This week I had a chance to spent some time with my former professor from the Tokyo Institute of Technology, Osamu Watanabe. It is funny that I ended up seeing him here in Barcelona after not seeing him at all the last few years that I was in Tokyo a lot more often.

He explained me an anecdote about how he thought that Sudoku meant “numbers poison” since you could actually write it that way using Japanese kanji and how he told so an American that he met on a plane trip that was playing Sudoku. In fact, Sudoku is not written with the kanji for “number” (su) and “poison” (doku) but numbers and “single” (doku means also poison but with a different kanji) and as explained in this article, the game, not invented in Japan but in the US and popularize by a Japanese magazine under the new name which was trademarked (the game itself cannot be patented or trademarked) was originally referred to as “suji wa dokushin ni kagiru,” which means “the numbers must be single”—meaning not repeated. The name was then shortened to Sudoku, which means “single numbers.

Watanabe-sensei is working with one of his student on trying to solve the problem of providing a way to enumerate Sudoku problems. As far as he knew (and few Internet searches confirmed this in an extremely experimental way), this problem has not been solved, what has been solved is counting how many Sudoku problems are out there.

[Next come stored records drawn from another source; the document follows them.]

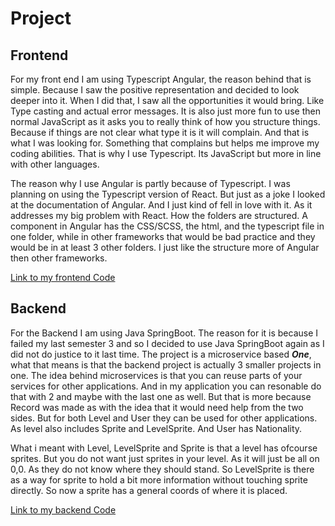 # Project

## Frontend

For my front end I am using Typescript Angular, the reason behind that is simple. Because I saw the positive representation and decided to look deeper into it. 
When I did that, I saw all the opportunities it would bring. Like Type casting and actual error messages. 
It is also just more fun to use then normal JavaScript as it asks you to really think of how you structure things. Because if things are not clear what type it is it will complain.
And that is what I was looking for. Something that complains but helps me improve my coding abilities. 
That is why I use Typescript. Its JavaScript but more in line with other languages.

The reason why I use Angular is partly because of Typescript. I was planning on using the Typescript version of React. 
But just as a joke I looked at the documentation of Angular. And I just kind of fell in love with it. As it addresses my big problem with React. 
How the folders are structured. A component in Angular has the CSS/SCSS, the html, and the typescript file in one folder, while in other frameworks that would be bad practice and they would be in at least 3 other folders.
I just like the structure more of Angular then other frameworks.


[Link to my frontend Code](https://github.com/ThomasPouw/TrickingEnigma-Frontend)

## Backend 

For the Backend I am using Java SpringBoot. The reason for it is because I failed my last semester 3 and so I decided to use Java SpringBoot again as I did not do justice to it last time. 
The project is a microservice based ***One***, what that means is that the backend project is actually 3 smaller projects in one. The idea behind microservices is that you can reuse parts of your services for other applications. And in my application you can resonable do that with 2 and maybe with the last one as well. But that is more because Record was made as with the idea that it would need help from the two sides. But for both Level and User they can be used for other applications. As level also includes Sprite and LevelSprite. And User has Nationality.

What i meant with Level, LevelSprite and Sprite is that a level has ofcourse sprites. But you do not want just sprites in your level. As it will just be all on 0,0. As they do not know where they should stand. So LevelSprite is there as a way for sprite to hold a bit more information without touching sprite directly. So now a sprite has a general coords of where it is placed.

[Link to my backend Code](https://github.com/ThomasPouw/TricklingEnigma-Backend)

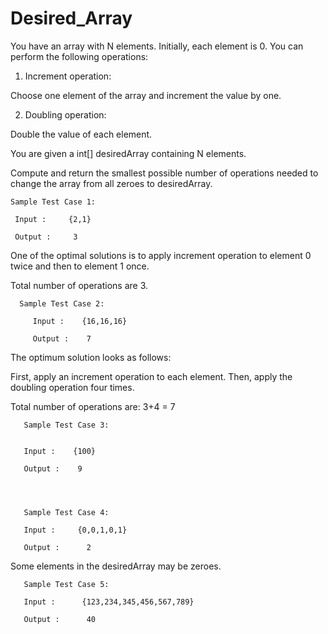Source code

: 
# Desired_Array


You have an array with N elements. Initially, each element is 0. You can perform the following operations:


1. Increment operation:  

Choose one element of the array and increment the value by one.

2. Doubling operation:

Double the value of each element.



You are given a int[] desiredArray containing N elements.

Compute and return the smallest possible number of operations needed to change the array from all zeroes to desiredArray.

    Sample Test Case 1:

     Input :     {2,1}

     Output :     3

One of the optimal solutions is to apply increment operation to element 0 twice and then to element 1 once.

Total number of operations are 3.

      Sample Test Case 2:

         Input :    {16,16,16}

         Output :    7

The optimum solution looks as follows:

First, apply an increment operation to each element. Then, apply the doubling operation four times.

Total number of operations are: 3+4 = 7

       Sample Test Case 3:


       Input :    {100}

       Output :    9




       Sample Test Case 4:

       Input :     {0,0,1,0,1}

       Output :      2

Some elements in the desiredArray may be zeroes.


       Sample Test Case 5:

       Input :      {123,234,345,456,567,789}

       Output :      40
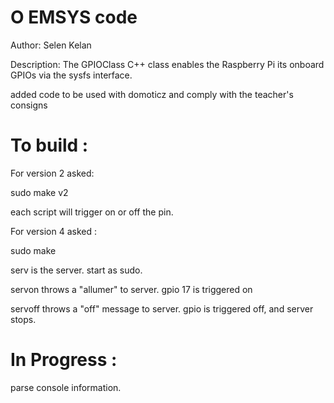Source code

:  O EMSYS code
=================================

Author: Selen Kelan

Description: The GPIOClass C++ class enables the Raspberry Pi its onboard GPIOs via the sysfs interface. 

added code to be used with domoticz and comply with the teacher's consigns


To build :
============================================================================================================

For version 2 asked:

sudo make v2

each script will trigger on or off the pin.

For version 4 asked :

sudo make

serv is the server. start as sudo.

servon throws a "allumer" to server. gpio 17 is triggered on

servoff throws a "off" message to server. gpio is triggered off, and server stops.

In Progress :
============================================================================================================

parse console information.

Solving this problem and providing an algorithm for generating a unique number for each Sudoku number will prove to be very popular since someone could easily create a centralize database of known Sudoku problems (just the numbers) and then check against that to see whether that one exists and then claim that number or someone could be challenged to create Sudoku problem number 234,934 knowing that someone else has already created problems 234,933 and 234,935 and fill the gap. Notice that since every Sudoku problem has a unique solution, what we are counting here are unique solutions but for each solution one can generate a lot of different starting points just by removing numbers differently. That also leads to the problem of how many numbers can you remove while leaving the problem solvable which is another interesting problem. Since Sudoku is basically a constraint satisfaction problem, as a theoretical computer scientists will say, it is a a very interesting source for mathematicians and theorists to study it. You can apply known computer science techniques like integer programming to solve it.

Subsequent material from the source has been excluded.